(Beginning of Listed entries)
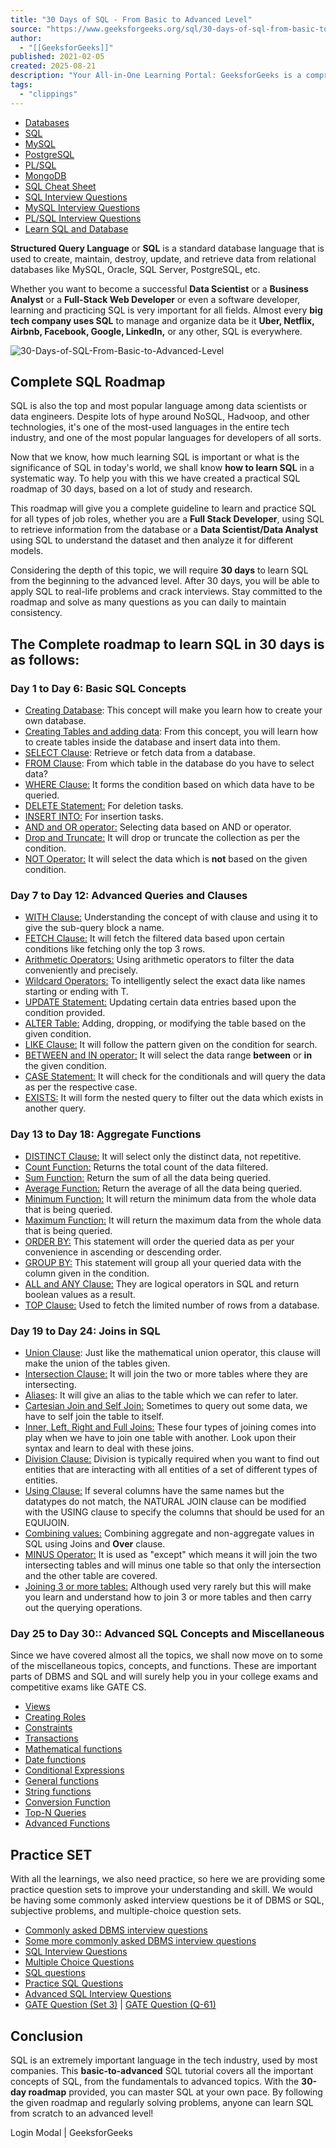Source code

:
 ```yaml
---
title: "30 Days of SQL - From Basic to Advanced Level"
source: "https://www.geeksforgeeks.org/sql/30-days-of-sql-from-basic-to-advanced-level/"
author:
  - "[[GeeksforGeeks]]"
published: 2021-02-05
created: 2025-08-21
description: "Your All-in-One Learning Portal: GeeksforGeeks is a comprehensive educational platform that empowers learners across domains-spanning computer science and programming, school education, upskilling, commerce, software tools, competitive exams, and more."
tags:
  - "clippings"
---
```

- [Databases](https://www.geeksforgeeks.org/getting-started-with-database-management-system/)
- [SQL](https://www.geeksforgeeks.org/sql-tutorial/)
- [MySQL](https://www.geeksforgeeks.org/mysql-tutorial/)
- [PostgreSQL](https://www.geeksforgeeks.org/postgresql-tutorial/)
- [PL/SQL](https://www.geeksforgeeks.org/pl-sql-tutorial/)
- [MongoDB](https://www.geeksforgeeks.org/mongodb-tutorial/)
- [SQL Cheat Sheet](https://www.geeksforgeeks.org/sql-cheat-sheet/)
- [SQL Interview Questions](https://www.geeksforgeeks.org/sql-interview-questions/)
- [MySQL Interview Questions](https://www.geeksforgeeks.org/mysql-interview-questions/)
- [PL/SQL Interview Questions](https://www.geeksforgeeks.org/pl-sql-interview-questions/)
- [Learn SQL and Database](https://www.geeksforgeeks.org/learn-sql-and-database/)

****Structured Query Language**** or ****SQL**** is a standard database language that is used to create, maintain, destroy, update, and retrieve data from relational databases like MySQL, Oracle, SQL Server, PostgreSQL, etc.

Whether you want to become a successful ****Data Scientist**** or a ****Business Analyst**** or a ****Full-Stack Web Developer**** or even a software developer, learning and practicing SQL is very important for all fields. Almost every ****big tech company uses SQL**** to manage and organize data be it ****Uber, Netflix, Airbnb, Facebook, Google, LinkedIn,**** or any other, SQL is everywhere.

![30-Days-of-SQL-From-Basic-to-Advanced-Level](https://media.geeksforgeeks.org/wp-content/cdn-uploads/20210205194115/30-Days-of-SQL-%E2%80%93-From-Basic-to-Advanced-Level.png)

## Complete SQL Roadmap

SQL is also the top and most popular language among data scientists or data engineers. Despite lots of hype around NoSQL, Hadчoop, and other technologies, it's one of the most-used languages in the entire tech industry, and one of the most popular languages for developers of all sorts.

Now that we know, how much learning SQL is important or what is the significance of SQL in today's world, we shall know ****how to learn SQL**** in a systematic way. To help you with this we have created a practical SQL roadmap of 30 days, based on a lot of study and research.

This roadmap will give you a complete guideline to learn and practice SQL for all types of job roles, whether you are a ****Full Stack Developer****, using SQL to retrieve information from the database or a ****Data Scientist/Data Analyst**** using SQL to understand the dataset and then analyze it for different models.

Considering the depth of this topic, we will require ****30 days**** to learn SQL from the beginning to the advanced level. After 30 days, you will be able to apply SQL to real-life problems and crack interviews. Stay committed to the roadmap and solve as many questions as you can daily to maintain consistency.

## The Complete roadmap to learn SQL in 30 days is as follows:

### Day 1 to Day 6: Basic SQL Concepts

- [Creating Database](https://www.geeksforgeeks.org/sql/sql-create-database/): This concept will make you learn how to create your own database.
- [Creating Tables and adding data](https://www.geeksforgeeks.org/sql-create): From this concept, you will learn how to create tables inside the database and insert data into them.
- [SELECT Clause](https://www.geeksforgeeks.org/sql-select-query): Retrieve or fetch data from a database.
- [FROM Clause](https://www.geeksforgeeks.org/sql-select-query): From which table in the database do you have to select data?
- [WHERE Clause:](https://www.geeksforgeeks.org/sql-where-clause) It forms the condition based on which data have to be queried.
- [DELETE Statement:](https://www.geeksforgeeks.org/sql-delete-statement) For deletion tasks.
- [INSERT INTO:](https://www.geeksforgeeks.org/sql-insert-statement) For insertion tasks.
- [AND and OR operator:](https://www.geeksforgeeks.org/sql-and-and-or-operators) Selecting data based on AND or operator.
- [Drop and Truncate:](https://www.geeksforgeeks.org/sql-drop-truncate) It will drop or truncate the collection as per the condition.
- [NOT Operator:](https://www.geeksforgeeks.org/sql-not-operator) It will select the data which is ****not**** based on the given condition.

### Day 7 to Day 12: Advanced Queries and Clauses

- [WITH Clause:](https://www.geeksforgeeks.org/sql-with-clause) Understanding the concept of with clause and using it to give the sub-query block a name.
- [FETCH Clause:](https://www.geeksforgeeks.org/sql-ties-clause) It will fetch the filtered data based upon certain conditions like fetching only the top 3 rows.
- [Arithmetic Operators:](https://www.geeksforgeeks.org/sql-arithmetic-operators) Using arithmetic operators to filter the data conveniently and precisely.
- [Wildcard Operators:](https://www.geeksforgeeks.org/sql-wildcard-operators) To intelligently select the exact data like names starting or ending with T.
- [UPDATE Statement:](https://www.geeksforgeeks.org/sql-update-statement) Updating certain data entries based upon the condition provided.
- [ALTER Table:](https://www.geeksforgeeks.org/sql-alter-add-drop-modify) Adding, dropping, or modifying the table based on the given condition.
- [LIKE Clause:](https://www.geeksforgeeks.org/sql-like) It will follow the pattern given on the condition for search.
- [BETWEEN and IN operator:](https://www.geeksforgeeks.org/sql-between-in-operator) It will select the data range ****between**** or ****in**** the given condition.
- [CASE Statement:](https://www.geeksforgeeks.org/sql-case-statement) It will check for the conditionals and will query the data as per the respective case.
- [EXISTS:](https://www.geeksforgeeks.org/sql-exists) It will form the nested query to filter out the data which exists in another query.

### Day 13 to Day 18: Aggregate Functions

- [DISTINCT Clause:](https://www.geeksforgeeks.org/sql-distinct-clause) It will select only the distinct data, not repetitive.
- [Count Function:](https://www.geeksforgeeks.org/aggregate-functions-in-sql) Returns the total count of the data filtered.
- [Sum Function:](https://www.geeksforgeeks.org/aggregate-functions-in-sql) Return the sum of all the data being queried.
- [Average Function:](https://www.geeksforgeeks.org/aggregate-functions-in-sql) Return the average of all the data being queried.
- [Minimum Function:](https://www.geeksforgeeks.org/aggregate-functions-in-sql) It will return the minimum data from the whole data that is being queried.
- [Maximum Function:](https://www.geeksforgeeks.org/aggregate-functions-in-sql) It will return the maximum data from the whole data that is being queried.
- [ORDER BY:](https://www.geeksforgeeks.org/sql-order-by) This statement will order the queried data as per your convenience in ascending or descending order.
- [GROUP BY:](https://www.geeksforgeeks.org/sql-group-by) This statement will group all your queried data with the column given in the condition.
- [ALL and ANY Clause:](https://www.geeksforgeeks.org/sql-all-and-any) They are logical operators in SQL and return boolean values as a result.
- [TOP Clause:](https://www.geeksforgeeks.org/sql-select-top-clause) Used to fetch the limited number of rows from a database.

### Day 19 to Day 24: Joins in SQL

- [Union Clause](https://www.geeksforgeeks.org/sql-union-clause): Just like the mathematical union operator, this clause will make the union of the tables given.
- [Intersection Clause:](https://www.geeksforgeeks.org/sql-intersect-except-clause) It will join the two or more tables where they are intersecting.
- [Aliases](https://www.geeksforgeeks.org/sql-aliases): It will give an alias to the table which we can refer to later.
- [Cartesian Join and Self Join:](https://www.geeksforgeeks.org/sql-join-cartesian-join-self-join) Sometimes to query out some data, we have to self join the table to itself.
- [Inner, Left, Right and Full Joins:](https://www.geeksforgeeks.org/sql-join-set-1-inner-left-right-and-full-joins) These four types of joining comes into play when we have to join one table with another. Look upon their syntax and learn to deal with these joins.
- [Division Clause:](https://www.geeksforgeeks.org/sql-division) Division is typically required when you want to find out entities that are interacting with all entities of a set of different types of entities.
- [Using Clause:](https://www.geeksforgeeks.org/sql-using-clause) If several columns have the same names but the datatypes do not match, the NATURAL JOIN clause can be modified with the USING clause to specify the columns that should be used for an EQUIJOIN.
- [Combining values:](https://www.geeksforgeeks.org/combining-aggregate-and-non-aggregate-values-in-sql-using-joins-and-over-clause) Combining aggregate and non-aggregate values in SQL using Joins and ****Over**** clause.
- [MINUS Operator:](https://www.geeksforgeeks.org/sql-minus-operator) It is used as "except" which means it will join the two intersecting tables and will minus one table so that only the intersection and the other table are covered.
- [Joining 3 or more tables:](https://www.geeksforgeeks.org/joining-three-tables-sql) Although used very rarely but this will make you learn and understand how to join 3 or more tables and then carry out the querying operations.

### Day 25 to Day 30:: Advanced SQL Concepts and Miscellaneous

Since we have covered almost all the topics, we shall now move on to some of the miscellaneous topics, concepts, and functions. These are important parts of DBMS and SQL and will surely help you in your college exams and competitive exams like GATE CS.

- [Views](https://www.geeksforgeeks.org/sql-views)
- [Creating Roles](https://www.geeksforgeeks.org/sql-creating-roles)
- [Constraints](https://www.geeksforgeeks.org/sql-constraints)
- [Transactions](https://www.geeksforgeeks.org/sql-transactions)
- [Mathematical functions](https://www.geeksforgeeks.org/sql-server-mathematical-functions-sqrt-pi-square-round-ceiling-floor)
- [Date functions](https://www.geeksforgeeks.org/sql-date-functions)
- [Conditional Expressions](https://www.geeksforgeeks.org/sql-conditional-expressions)
- [General functions](https://www.geeksforgeeks.org/sql-general-functions-nvl-nvl2-decode-coalesce-nullif-lnnvl-nanvl)
- [String functions](https://www.geeksforgeeks.org/sql-string-functions)
- [Conversion Function](https://www.geeksforgeeks.org/sql-conversion-function)
- [Top-N Queries](https://www.geeksforgeeks.org/sql-top-n-queries)
- [Advanced Functions](https://www.geeksforgeeks.org/sql-advanced-functions)

## Practice SET

With all the learnings, we also need practice, so here we are providing some practice question sets to improve your understanding and skill. We would be having some commonly asked interview questions be it of DBMS or SQL, subjective problems, and multiple-choice question sets.

- [Commonly asked DBMS interview questions](https://www.geeksforgeeks.org/commonly-asked-dbms-interview-questions)
- [Some more commonly asked DBMS interview questions](https://www.geeksforgeeks.org/commonly-asked-dbms-interview-questions-set-2)
- [SQL Interview Questions](https://www.geeksforgeeks.org/sql-interview-questions)
- [Multiple Choice Questions](https://www.geeksforgeeks.org/dbms-gq/sql-gq)
- [SQL questions](https://www.geeksforgeeks.org/sql-interview-questions-set-1)
- [Practice SQL Questions](https://www.geeksforgeeks.org/sql-interview-questions-set-2)
- [Advanced SQL Interview Questions](https://www.geeksforgeeks.org/advanced-sql-interview-questions/?ref=)
- [GATE Question (Set 3)](https://www.geeksforgeeks.org/gate-gate-cs-2015-set-3-question-13) | [GATE Question (Q-61)](https://www.geeksforgeeks.org/gate-gate-cs-2019-question-61)

## Conclusion

SQL is an extremely important language in the tech industry, used by most companies. This ****basic-to-advanced**** SQL tutorial covers all the important concepts of SQL, from the fundamentals to advanced topics. With the ****30-day roadmap**** provided, you can master SQL at your own pace. By following the given roadmap and regularly solving problems, anyone can learn SQL from scratch to an advanced level!

  

Login Modal | GeeksforGeeks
(End of Listed entries)
Task directions: In the data above, which lines have "Stack"? Report each of them.

Exercise solution:
Whether you want to become a successful ****Data Scientist**** or a ****Business Analyst**** or a ****Full-Stack Web Developer**** or even a software developer, learning and practicing SQL is very important for all fields. Almost every ****big tech company uses SQL**** to manage and organize data be it ****Uber, Netflix, Airbnb, Facebook, Google, LinkedIn,**** or any other, SQL is everywhere.
This roadmap will give you a complete guideline to learn and practice SQL for all types of job roles, whether you are a ****Full Stack Developer****, using SQL to retrieve information from the database or a ****Data Scientist/Data Analyst**** using SQL to understand the dataset and then analyze it for different models.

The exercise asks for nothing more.